Skip To Content
JEWISH. INDEPENDENT. NONPROFIT.
Breaking News

German Court Gives $1B ‘Looted’ Art Trove Back to Recluse

A German court released on Wednesday an art trove valued at $1 billion to an elderly recluse who had kept it stashed away for decades in his flat before its confiscation in a tax probe.

The decision followed an agreement by Cornelius Gurlitt, 81, to cooperate with German authorities to determine if some of the 1,280 art works had been stolen or extorted from their original owners, many of them Jewish, in the Nazi era.

Gurlitt’s father took orders from Adolf Hitler to buy and sell so-called ‘degenerate art’ to fund Nazi activities. The collection includes masterpieces by Pablo Picasso, Henri Matisse, Otto Dix and Ernst Ludwig Kirchner.

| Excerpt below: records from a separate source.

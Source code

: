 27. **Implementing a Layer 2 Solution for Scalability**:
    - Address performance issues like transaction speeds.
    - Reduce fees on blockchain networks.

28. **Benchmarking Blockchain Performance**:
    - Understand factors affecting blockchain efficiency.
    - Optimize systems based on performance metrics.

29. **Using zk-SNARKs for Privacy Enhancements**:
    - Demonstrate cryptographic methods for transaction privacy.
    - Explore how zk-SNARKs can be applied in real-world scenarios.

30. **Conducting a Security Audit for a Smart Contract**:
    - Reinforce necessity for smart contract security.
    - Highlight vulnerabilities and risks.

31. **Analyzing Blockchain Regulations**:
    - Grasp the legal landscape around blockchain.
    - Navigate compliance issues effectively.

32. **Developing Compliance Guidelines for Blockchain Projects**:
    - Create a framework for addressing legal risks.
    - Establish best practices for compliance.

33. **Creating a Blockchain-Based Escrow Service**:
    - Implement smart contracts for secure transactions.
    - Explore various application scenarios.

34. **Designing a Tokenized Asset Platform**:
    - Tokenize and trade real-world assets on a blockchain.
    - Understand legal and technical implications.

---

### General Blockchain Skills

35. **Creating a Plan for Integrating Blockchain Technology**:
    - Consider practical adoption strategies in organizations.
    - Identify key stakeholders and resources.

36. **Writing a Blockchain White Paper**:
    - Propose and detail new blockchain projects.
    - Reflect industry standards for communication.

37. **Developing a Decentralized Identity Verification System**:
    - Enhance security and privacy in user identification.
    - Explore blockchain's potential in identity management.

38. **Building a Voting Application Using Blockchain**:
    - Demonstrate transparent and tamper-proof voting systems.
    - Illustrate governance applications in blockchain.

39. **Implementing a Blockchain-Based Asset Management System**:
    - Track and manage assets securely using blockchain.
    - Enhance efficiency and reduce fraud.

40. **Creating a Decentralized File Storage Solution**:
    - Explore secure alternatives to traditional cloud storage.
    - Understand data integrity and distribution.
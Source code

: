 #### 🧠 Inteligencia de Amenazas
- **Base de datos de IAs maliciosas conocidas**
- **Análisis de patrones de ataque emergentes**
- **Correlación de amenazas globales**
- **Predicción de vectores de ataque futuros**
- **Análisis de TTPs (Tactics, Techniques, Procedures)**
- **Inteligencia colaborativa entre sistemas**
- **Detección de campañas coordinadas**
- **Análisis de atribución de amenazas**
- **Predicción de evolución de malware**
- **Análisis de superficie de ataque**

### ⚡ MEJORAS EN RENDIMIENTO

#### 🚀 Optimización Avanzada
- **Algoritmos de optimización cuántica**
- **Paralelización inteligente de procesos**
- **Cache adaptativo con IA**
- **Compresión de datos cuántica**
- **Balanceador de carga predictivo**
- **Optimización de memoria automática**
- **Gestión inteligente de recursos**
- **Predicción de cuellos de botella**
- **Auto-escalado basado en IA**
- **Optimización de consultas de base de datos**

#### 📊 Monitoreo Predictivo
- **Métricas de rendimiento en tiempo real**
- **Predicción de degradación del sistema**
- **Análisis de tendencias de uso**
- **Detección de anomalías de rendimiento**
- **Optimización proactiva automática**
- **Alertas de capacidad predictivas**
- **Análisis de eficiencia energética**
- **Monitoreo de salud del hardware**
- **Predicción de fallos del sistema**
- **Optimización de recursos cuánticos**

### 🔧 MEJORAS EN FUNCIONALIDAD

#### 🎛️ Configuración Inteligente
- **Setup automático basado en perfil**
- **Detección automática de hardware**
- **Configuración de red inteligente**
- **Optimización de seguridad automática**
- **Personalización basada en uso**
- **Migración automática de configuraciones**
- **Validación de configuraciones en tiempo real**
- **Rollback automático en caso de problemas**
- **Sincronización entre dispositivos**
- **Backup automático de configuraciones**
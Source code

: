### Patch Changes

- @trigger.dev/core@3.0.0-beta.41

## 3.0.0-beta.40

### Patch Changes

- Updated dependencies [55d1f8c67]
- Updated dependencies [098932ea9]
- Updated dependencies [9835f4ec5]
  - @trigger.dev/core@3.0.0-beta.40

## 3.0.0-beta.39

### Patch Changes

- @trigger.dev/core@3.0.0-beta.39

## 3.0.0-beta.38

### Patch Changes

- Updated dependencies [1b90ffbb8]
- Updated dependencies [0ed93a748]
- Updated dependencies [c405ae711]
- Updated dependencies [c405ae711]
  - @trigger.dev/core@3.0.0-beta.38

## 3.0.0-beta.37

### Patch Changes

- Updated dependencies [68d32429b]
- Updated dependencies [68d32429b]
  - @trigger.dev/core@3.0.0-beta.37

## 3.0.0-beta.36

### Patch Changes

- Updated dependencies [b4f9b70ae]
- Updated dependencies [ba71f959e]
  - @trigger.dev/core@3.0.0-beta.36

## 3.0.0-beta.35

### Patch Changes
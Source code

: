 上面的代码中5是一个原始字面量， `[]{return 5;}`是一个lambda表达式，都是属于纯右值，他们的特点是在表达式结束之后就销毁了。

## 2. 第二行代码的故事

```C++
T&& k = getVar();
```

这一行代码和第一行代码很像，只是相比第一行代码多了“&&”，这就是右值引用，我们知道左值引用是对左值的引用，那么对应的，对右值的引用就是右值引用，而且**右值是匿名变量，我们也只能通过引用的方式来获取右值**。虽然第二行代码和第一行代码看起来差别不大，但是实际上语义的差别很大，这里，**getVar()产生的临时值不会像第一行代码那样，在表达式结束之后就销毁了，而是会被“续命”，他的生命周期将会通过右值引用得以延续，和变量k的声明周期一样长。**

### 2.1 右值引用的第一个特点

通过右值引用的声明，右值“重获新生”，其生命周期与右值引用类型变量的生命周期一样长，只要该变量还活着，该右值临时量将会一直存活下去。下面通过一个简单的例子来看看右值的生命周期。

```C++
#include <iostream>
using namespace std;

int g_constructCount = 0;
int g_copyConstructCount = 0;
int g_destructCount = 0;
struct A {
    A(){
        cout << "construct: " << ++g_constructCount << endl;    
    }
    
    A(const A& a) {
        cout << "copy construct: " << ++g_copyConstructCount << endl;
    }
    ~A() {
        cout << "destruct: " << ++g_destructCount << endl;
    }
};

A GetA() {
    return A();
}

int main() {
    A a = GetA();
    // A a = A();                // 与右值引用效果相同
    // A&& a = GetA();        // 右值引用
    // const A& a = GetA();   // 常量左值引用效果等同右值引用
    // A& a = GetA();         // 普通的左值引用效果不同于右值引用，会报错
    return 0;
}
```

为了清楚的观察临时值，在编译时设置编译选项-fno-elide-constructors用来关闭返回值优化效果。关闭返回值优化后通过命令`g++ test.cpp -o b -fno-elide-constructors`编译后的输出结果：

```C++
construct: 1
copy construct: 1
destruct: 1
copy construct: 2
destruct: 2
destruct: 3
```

“We have come across new evidence in the course of the investigation … that leads us to re-evaluate the legal situation,” said Augsburg state prosecutor Matthias Nickolai in a statement announcing the decision to release the art works.

Gurlitt’s lawyer Tido Park applauded the decision to release the art work: “It’s a good day for Cornelius Gurlitt,” he said.

It remains unclear whether all the confiscated works will now be returned to him, his spokesman Stephan Holzinger told Reuters, adding that the Gurlitt team was working to find a storage solution due to concerns about theft.

German prosecutors seized the art trove in February 2012 as part of a tax investigation after Gurlitt aroused the suspicion of German customs officials who stopped him on a train from Switzerland carrying a large sum of cash.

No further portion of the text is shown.